(Data entries)
————

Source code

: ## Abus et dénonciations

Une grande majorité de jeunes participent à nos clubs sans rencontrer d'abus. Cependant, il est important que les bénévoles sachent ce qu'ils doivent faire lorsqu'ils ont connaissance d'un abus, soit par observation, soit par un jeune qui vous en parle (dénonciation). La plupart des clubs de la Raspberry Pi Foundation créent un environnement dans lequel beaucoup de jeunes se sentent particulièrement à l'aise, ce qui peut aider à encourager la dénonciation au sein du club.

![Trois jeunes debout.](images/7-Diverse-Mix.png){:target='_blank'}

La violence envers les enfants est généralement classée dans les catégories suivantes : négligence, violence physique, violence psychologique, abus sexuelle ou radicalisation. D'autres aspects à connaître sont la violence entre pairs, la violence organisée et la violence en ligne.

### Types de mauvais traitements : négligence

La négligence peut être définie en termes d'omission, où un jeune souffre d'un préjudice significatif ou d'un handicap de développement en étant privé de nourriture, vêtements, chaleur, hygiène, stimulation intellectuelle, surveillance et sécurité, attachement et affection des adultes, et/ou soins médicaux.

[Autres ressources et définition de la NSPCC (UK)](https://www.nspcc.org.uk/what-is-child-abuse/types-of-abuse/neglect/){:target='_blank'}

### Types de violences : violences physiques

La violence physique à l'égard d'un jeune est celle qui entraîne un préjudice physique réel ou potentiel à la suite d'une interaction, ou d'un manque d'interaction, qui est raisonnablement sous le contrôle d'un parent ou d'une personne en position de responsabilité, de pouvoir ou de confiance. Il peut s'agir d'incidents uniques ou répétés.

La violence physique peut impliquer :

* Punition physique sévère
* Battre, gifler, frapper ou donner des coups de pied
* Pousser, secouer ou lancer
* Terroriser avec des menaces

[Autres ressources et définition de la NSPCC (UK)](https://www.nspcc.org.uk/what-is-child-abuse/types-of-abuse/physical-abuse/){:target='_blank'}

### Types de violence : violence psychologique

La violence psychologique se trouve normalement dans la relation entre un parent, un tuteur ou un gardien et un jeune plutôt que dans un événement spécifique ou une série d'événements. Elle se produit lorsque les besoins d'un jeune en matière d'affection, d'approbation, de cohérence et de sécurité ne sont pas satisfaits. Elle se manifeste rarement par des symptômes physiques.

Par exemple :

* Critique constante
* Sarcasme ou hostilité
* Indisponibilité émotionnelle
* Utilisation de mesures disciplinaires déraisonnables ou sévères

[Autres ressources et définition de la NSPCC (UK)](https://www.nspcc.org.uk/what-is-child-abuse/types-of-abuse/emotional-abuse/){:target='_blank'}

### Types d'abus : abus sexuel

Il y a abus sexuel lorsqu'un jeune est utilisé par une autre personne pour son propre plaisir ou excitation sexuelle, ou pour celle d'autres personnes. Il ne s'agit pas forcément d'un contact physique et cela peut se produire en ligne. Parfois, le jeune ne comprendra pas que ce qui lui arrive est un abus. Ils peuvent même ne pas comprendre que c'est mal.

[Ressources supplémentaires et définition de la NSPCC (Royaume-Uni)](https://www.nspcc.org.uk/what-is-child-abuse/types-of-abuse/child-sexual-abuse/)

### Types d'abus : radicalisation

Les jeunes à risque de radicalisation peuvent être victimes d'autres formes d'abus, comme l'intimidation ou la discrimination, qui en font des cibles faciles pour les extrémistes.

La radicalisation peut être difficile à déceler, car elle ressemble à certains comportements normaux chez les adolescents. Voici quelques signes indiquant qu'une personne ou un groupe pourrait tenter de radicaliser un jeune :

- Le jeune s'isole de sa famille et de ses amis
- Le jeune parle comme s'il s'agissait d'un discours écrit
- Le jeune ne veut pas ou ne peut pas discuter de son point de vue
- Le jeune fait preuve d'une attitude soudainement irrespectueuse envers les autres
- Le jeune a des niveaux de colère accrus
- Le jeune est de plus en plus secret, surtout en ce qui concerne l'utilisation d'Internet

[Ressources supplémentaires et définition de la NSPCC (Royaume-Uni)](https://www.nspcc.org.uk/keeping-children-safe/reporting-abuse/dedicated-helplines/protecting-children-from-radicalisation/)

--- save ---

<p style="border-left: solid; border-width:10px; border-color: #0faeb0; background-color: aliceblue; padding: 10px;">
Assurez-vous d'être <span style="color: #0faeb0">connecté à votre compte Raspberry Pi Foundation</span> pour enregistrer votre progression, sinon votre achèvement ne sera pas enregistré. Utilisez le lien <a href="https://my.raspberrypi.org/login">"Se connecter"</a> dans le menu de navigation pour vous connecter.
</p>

————

__WHAT THE TASK ASKS__:
Answer with a number alone. It should equal the count of lines in the entries that hold "vous".

__YOUR SOLUTION__:
2